_Exercise description_:
Copy every line from the data below in which the string "grayscale" can be found.

────────────────

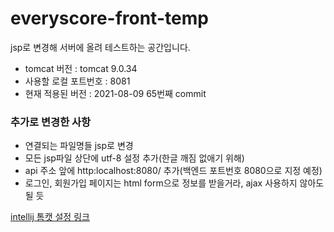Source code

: # everyscore-front-temp
jsp로 변경해 서버에 올려 테스트하는 공간입니다.

- tomcat 버전 : tomcat 9.0.34
- 사용할 로컬 포트번호 : 8081
- 현재 적용된 버전 : 2021-08-09 65번째 commit   

### 추가로 변경한 사항

- 연결되는 파일명들 jsp로 변경
- 모든 jsp파일 상단에 utf-8 설정 추가(한글 깨짐 없애기 위해)
- api 주소 앞에 http:localhost:8080/  추가(백엔드 포트번호 8080으로 지정 예정)
- 로그인, 회원가입 페이지는 html form으로 정보를 받을거라, ajax 사용하지 않아도 될 듯

[intellij 톰캣 설정 링크](https://akdl911215.tistory.com/272)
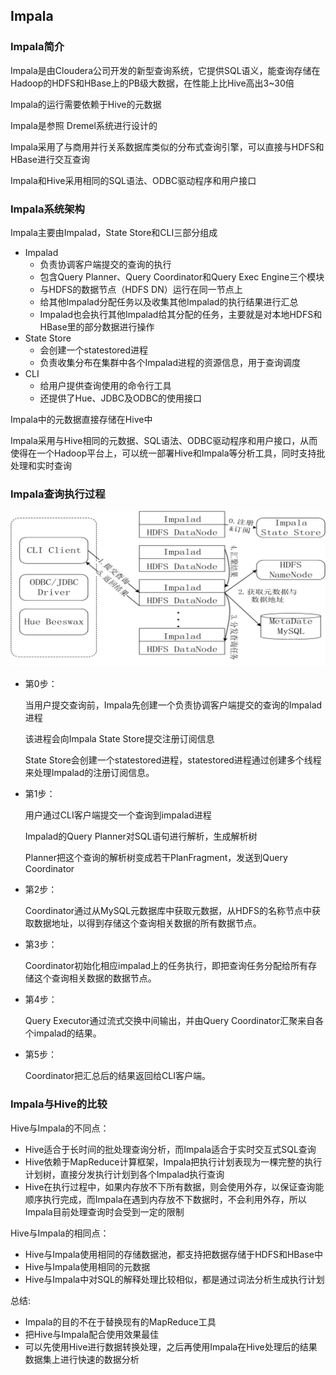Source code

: ## Impala

### Impala简介

Impala是由Cloudera公司开发的新型查询系统，它提供SQL语义，能查询存储在Hadoop的HDFS和HBase上的PB级大数据，在性能上比Hive高出3~30倍

Impala的运行需要依赖于Hive的元数据

Impala是参照 Dremel系统进行设计的

Impala采用了与商用并行关系数据库类似的分布式查询引擎，可以直接与HDFS和HBase进行交互查询

Impala和Hive采用相同的SQL语法、ODBC驱动程序和用户接口


### Impala系统架构
Impala主要由Impalad，State Store和CLI三部分组成

- Impalad
    - 负责协调客户端提交的查询的执行
    - 包含Query Planner、Query Coordinator和Query Exec Engine三个模块
    - 与HDFS的数据节点（HDFS DN）运行在同一节点上
    - 给其他Impalad分配任务以及收集其他Impalad的执行结果进行汇总
    - Impalad也会执行其他Impalad给其分配的任务，主要就是对本地HDFS和HBase里的部分数据进行操作
- State Store
    - 会创建一个statestored进程
    - 负责收集分布在集群中各个Impalad进程的资源信息，用于查询调度
- CLI
    - 给用户提供查询使用的命令行工具
    - 还提供了Hue、JDBC及ODBC的使用接口

Impala中的元数据直接存储在Hive中

Impala采用与Hive相同的元数据、SQL语法、ODBC驱动程序和用户接口，从而使得在一个Hadoop平台上，可以统一部署Hive和Impala等分析工具，同时支持批处理和实时查询


### Impala查询执行过程
![Impala查询执行过程](https://raw.githubusercontent.com/bdkwl/big_data_note/master/%E5%9F%BA%E4%BA%8EHadoop%E6%95%B0%E6%8D%AE%E4%BB%93%E5%BA%93Hive/Impala%E6%9F%A5%E8%AF%A2%E6%89%A7%E8%A1%8C%E8%BF%87%E7%A8%8B.png)

- 第0步：
    
    当用户提交查询前，Impala先创建一个负责协调客户端提交的查询的Impalad进程
    
    该进程会向Impala State Store提交注册订阅信息
    
    State Store会创建一个statestored进程，statestored进程通过创建多个线程来处理Impalad的注册订阅信息。
- 第1步：
    
    用户通过CLI客户端提交一个查询到impalad进程
    
    Impalad的Query Planner对SQL语句进行解析，生成解析树
    
    Planner把这个查询的解析树变成若干PlanFragment，发送到Query Coordinator
- 第2步：
    
    Coordinator通过从MySQL元数据库中获取元数据，从HDFS的名称节点中获取数据地址，以得到存储这个查询相关数据的所有数据节点。
- 第3步：
    
    Coordinator初始化相应impalad上的任务执行，即把查询任务分配给所有存储这个查询相关数据的数据节点。
- 第4步：
    
    Query Executor通过流式交换中间输出，并由Query Coordinator汇聚来自各个impalad的结果。
- 第5步：
    
    Coordinator把汇总后的结果返回给CLI客户端。

### Impala与Hive的比较

Hive与Impala的不同点：
- Hive适合于长时间的批处理查询分析，而Impala适合于实时交互式SQL查询
- Hive依赖于MapReduce计算框架，Impala把执行计划表现为一棵完整的执行计划树，直接分发执行计划到各个Impalad执行查询
- Hive在执行过程中，如果内存放不下所有数据，则会使用外存，以保证查询能顺序执行完成，而Impala在遇到内存放不下数据时，不会利用外存，所以Impala目前处理查询时会受到一定的限制

Hive与Impala的相同点：
- Hive与Impala使用相同的存储数据池，都支持把数据存储于HDFS和HBase中
- Hive与Impala使用相同的元数据
- Hive与Impala中对SQL的解释处理比较相似，都是通过词法分析生成执行计划

总结:
- Impala的目的不在于替换现有的MapReduce工具
- 把Hive与Impala配合使用效果最佳
- 可以先使用Hive进行数据转换处理，之后再使用Impala在Hive处理后的结果数据集上进行快速的数据分析

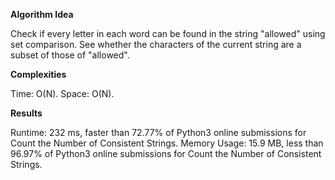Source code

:**Algorithm Idea**

Check if every letter in each word can be found 
in the string "allowed" using set comparison. 
See whether the characters of the current string 
are a subset of those of "allowed". 

**Complexities**

Time: O(N).
Space: O(N).

**Results**

Runtime: 232 ms, faster than 72.77% of Python3 online submissions for Count the Number of Consistent Strings.
Memory Usage: 15.9 MB, less than 96.97% of Python3 online submissions for Count the Number of Consistent Strings.
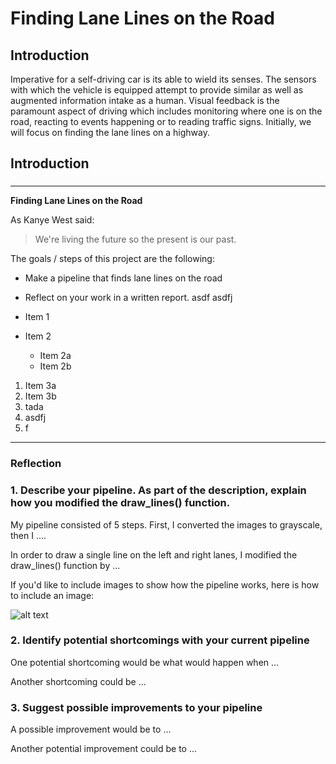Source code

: # **Finding Lane Lines on the Road**

## Introduction

Imperative for a self-driving car is its able to wield its senses. The sensors with which the vehicle is equipped attempt to provide similar as well as augmented information intake as a human. Visual feedback is the paramount aspect of driving which includes monitoring where one is on the road, reacting to events happening or to reading traffic signs. Initially, we will focus on finding the lane lines on a highway.

## Introduction

###

---

**Finding Lane Lines on the Road**


As Kanye West said:

> We're living the future so
> the present is our past.


The goals / steps of this project are the following:
* Make a pipeline that finds lane lines on the road
* Reflect on your work in a written report. asdf asdfj

* Item 1
* Item 2
  * Item 2a
  * Item 2b


1. Item 3a
1. Item 3b
  1. tada
  1. asdfj
  2. f



[//]: # (Image References)

[image1]: ./examples/grayscale.jpg "Grayscale"

---

### Reflection

### 1. Describe your pipeline. As part of the description, explain how you modified the draw_lines() function.

My pipeline consisted of 5 steps. First, I converted the images to grayscale, then I ....

In order to draw a single line on the left and right lanes, I modified the draw_lines() function by ...

If you'd like to include images to show how the pipeline works, here is how to include an image:

![alt text][image1]


### 2. Identify potential shortcomings with your current pipeline


One potential shortcoming would be what would happen when ...

Another shortcoming could be ...


### 3. Suggest possible improvements to your pipeline

A possible improvement would be to ...

Another potential improvement could be to ...
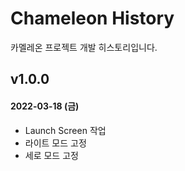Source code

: # Chameleon History
카멜레온 프로젝트 개발 히스토리입니다.

## v1.0.0
#### 2022-03-18 (금)
- Launch Screen 작업
- 라이트 모드 고정
- 세로 모드 고정
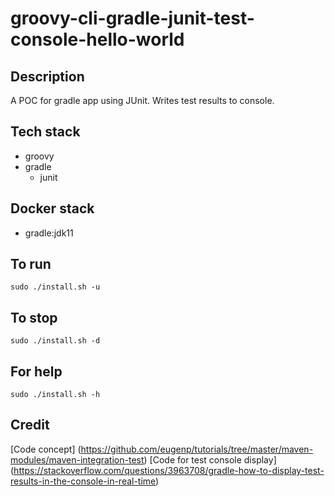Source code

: # groovy-cli-gradle-junit-test-console-hello-world

## Description
A POC for gradle app using JUnit.
Writes test results to console.

## Tech stack
- groovy
- gradle
  - junit

## Docker stack
- gradle:jdk11

## To run
`sudo ./install.sh -u`

## To stop
`sudo ./install.sh -d`

## For help
`sudo ./install.sh -h`

## Credit
[Code concept] (https://github.com/eugenp/tutorials/tree/master/maven-modules/maven-integration-test)
[Code for test console display] (https://stackoverflow.com/questions/3963708/gradle-how-to-display-test-results-in-the-console-in-real-time)
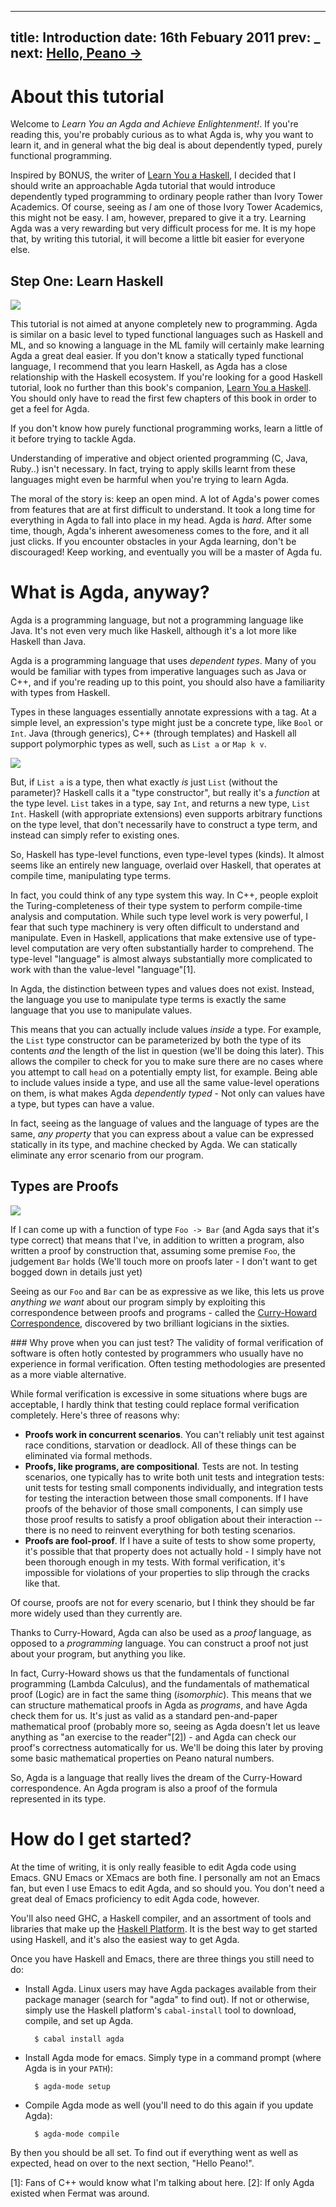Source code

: -----
title: Introduction
date: 16th Febuary 2011
prev: _
next: <a href="/pages/peano.html">Hello, Peano → </a>
-----

About this tutorial
===================

Welcome to *Learn You an Agda and Achieve Enlightenment!*. If you're reading this, 
you're probably curious as to what Agda is, why you want to learn it, and in general what 
the big deal is about dependently typed, purely functional programming.

Inspired by BONUS, the writer of [Learn You a Haskell](http://learnyouahaskell.com), I decided
that I should write an approachable Agda tutorial that would introduce dependently typed
programming to ordinary people rather than Ivory Tower Academics. Of course, seeing as
*I* am one of those Ivory Tower Academics, this might not be easy. I am, however, prepared
to give it a try. Learning Agda was a very rewarding but very difficult process for me. It
is my hope that, by writing this tutorial, it will become a little bit easier for everyone
else.

Step One: Learn Haskell
-----------------------

<img class='img left' src='/static/koala.png' />

This tutorial is not aimed at anyone completely new to programming. Agda is similar on
a basic level to typed functional languages such as Haskell and ML, and so knowing a 
language in the ML family will certainly make learning Agda a great deal easier. If you
don't know a statically typed functional language, I recommend that you learn Haskell,
as Agda has a close relationship with the Haskell ecosystem. If you're looking for a good
Haskell tutorial, look no further than this book's companion, [Learn You a Haskell](http://learnyouahaskell.com).
You should only have to read the first few chapters of this book in order to get a feel
for Agda.

If you don't know how purely functional programming works, learn a little of it before 
trying to tackle Agda.

Understanding of imperative and object oriented programming (C, Java, Ruby..) isn't
necessary. In fact, trying to apply skills learnt from these languages might even be
harmful when you're trying to learn Agda.

The moral of the story is: keep an open mind. A lot of Agda's power comes from features 
that are at first difficult to understand. It took a long time for everything in Agda 
to fall into place in my head. Agda is *hard*. After some time, though, Agda's inherent
awesomeness comes to the fore, and it all just clicks. If you encounter 
obstacles in your Agda learning, don't be discouraged! Keep working, and eventually 
you will be a master of Agda fu.

What is Agda, anyway?
=====================

Agda is a programming language, but not a programming language like Java. It's not 
even very much like Haskell, although it's a lot more like Haskell than Java. 

Agda is a programming language that uses *dependent types*. Many of you would
be familiar with types from imperative languages such as Java or C++, and if you're
reading up to this point, you should also have a familiarity with types from
Haskell.

Types in these languages essentially annotate expressions with a tag. At a simple level,
an expression's type might just be a concrete type, like `Bool` or `Int`. Java (through
generics), C++ (through templates) and Haskell all support polymorphic types as well,
such as `List a` or `Map k v`.

<img class='img right' src='/static/types.png' />

But, if `List a` is a type, then what exactly *is* just `List` (without the parameter)? 
Haskell calls it a "type constructor", but really it's a *function* at the type level. `List` takes in a type, say `Int`,
and returns a new type, `List Int`. Haskell (with appropriate extensions) even supports arbitrary functions on the 
type level, that don't necessarily have to construct a type term, and instead can simply refer to existing ones.

So, Haskell has type-level functions, even type-level types (kinds). It almost seems like
an entirely new language, overlaid over Haskell, that operates at compile time, manipulating 
type terms. 

In fact, you could think of any type system this way. In C++, people exploit the Turing-completeness
of their type system to perform compile-time analysis and computation. While such type level work
is very powerful, I fear that such type machinery is
very often difficult to understand and manipulate. Even in Haskell, applications that make
extensive use of type-level computation are very often substantially harder to comprehend. 
The type-level "language" is almost always substantially more complicated to work with than the value-level "language"[1].

In Agda, the distinction between types and values does not exist. Instead, the language you
use to manipulate type terms is exactly the same language that you use to manipulate values.

This means that you can actually include values *inside* a type. For example, the `List`
type constructor can be parameterized by both the type of its contents *and* the length of 
the list in question (we'll be doing this later). This allows the compiler to check for you
to make sure there are no cases where you attempt to call `head` on a potentially empty list,
for example. Being able to include values inside a type, and use all the same value-level operations
on them, is what makes Agda *dependently typed* - Not only can values have a type, 
but types can have a value.

In fact, seeing as the language of values and the language of types are the same, *any property*
that you can express about a value can be expressed statically in its type, and machine checked
by Agda. We can statically eliminate any error scenario from our program.

Types are Proofs
----------------

<img class='img right' src='/static/owl.png' />

If I can come up with a function of type `Foo -> Bar` (and Agda says that it's type correct)
that means that I've, in addition to written a program, also written a proof by construction
that, assuming some premise `Foo`, the judgement `Bar` holds (We'll touch more on proofs later - 
I don't want to get bogged down in details just yet)

Seeing as our `Foo` and `Bar` can be as expressive as we like, this lets us prove *anything we
want* about our program simply by exploiting this correspondence between proofs and programs -
called the [Curry-Howard Correspondence](http://en.wikipedia.org/wiki/Curry–Howard_correspondence),
discovered by two brilliant logicians in the sixties.

<div class="aside"> 
### Why prove when you can just test?
The validity of formal verification of software is often hotly contested by programmers who usually 
have no experience in formal verification. Often testing methodologies are presented as a more viable
alternative.

While formal verification is excessive in some situations where bugs are acceptable, I hardly think
that testing could replace formal verification completely. Here's three of reasons why:

 * **Proofs work in concurrent scenarios**. You can't reliably unit test against race conditions, starvation 
    or deadlock. All of these things can be eliminated via formal methods.
 * **Proofs, like programs, are compositional**. Tests are not. In testing scenarios, one typically has to
   write both unit tests and integration tests: unit tests for testing small components individually,
   and integration tests for testing the interaction between those small components. If I have proofs
   of the behavior of those small components, I can simply use those proof results to satisfy a proof
   obligation about their interaction -- there is no need to reinvent everything for both testing
   scenarios.
 * **Proofs are fool-proof**. If I have a suite of tests to show some property, it's possible that that
   property does not actually hold - I simply have not been thorough enough in my tests. With formal
   verification, it's impossible for violations of your properties to slip through the cracks like that.


Of course, proofs are not for every scenario, but I think they should be far more widely used than they
currently are.

</div>

Thanks to Curry-Howard, Agda can also be used as a *proof* language, as opposed to a *programming*
language. You can construct a proof not just about your program, but anything you like.

In fact, Curry-Howard shows us that the fundamentals of functional programming (Lambda Calculus), 
and the fundamentals of mathematical proof (Logic) are in fact the same thing (*isomorphic*). This
means that we can structure mathematical proofs in Agda as *programs*, and have Agda check them
for us. It's just as valid as a standard pen-and-paper mathematical proof (probably more so, seeing
as Agda doesn't let us leave anything as "an exercise to the reader"[2]) - and Agda can check
our proof's correctness automatically for us. We'll be doing this later by proving some basic 
mathematical properties on Peano natural numbers.

So, Agda is a language that really lives the dream of the Curry-Howard correspondence. An Agda
program is also a proof of the formula represented in its type.

How do I get started?
=====================

At the time of writing, it is only really feasible to edit Agda code using Emacs. GNU Emacs or XEmacs
are both fine. I personally am not an Emacs fan, but even I use Emacs to edit Agda, and so should you.
You don't need a great deal of Emacs proficiency to edit Agda code, however.

You'll also need GHC, a Haskell compiler, and an assortment of tools and libraries that make up the
[Haskell Platform](http://hackage.haskell.org/platform/). It is the best way to get started using
Haskell, and it's also the easiest way to get Agda.

Once you have Haskell and Emacs, there are three things you still need to do:

* Install Agda. Linux users may have Agda packages available from their package manager (search for
  "agda" to find out). If not or otherwise, simply use the Haskell platform's `cabal-install` tool
  to download, compile, and set up Agda.

        $ cabal install agda

* Install Agda mode for emacs. Simply type in a command prompt (where Agda is in your `PATH`):

        $ agda-mode setup

* Compile Agda mode as well (you'll need to do this again if you update Agda):

        $ agda-mode compile

By then you should be all set. To find out if everything went as well as expected, head on over
to the next section, "Hello Peano!".

[1]: Fans of C++ would know what I'm talking about here.
[2]: If only Agda existed when Fermat was around.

────────────────

_Task answer_:
[image1]: ./examples/grayscale.jpg "Grayscale"
My pipeline consisted of 5 steps. First, I converted the images to grayscale, then I ....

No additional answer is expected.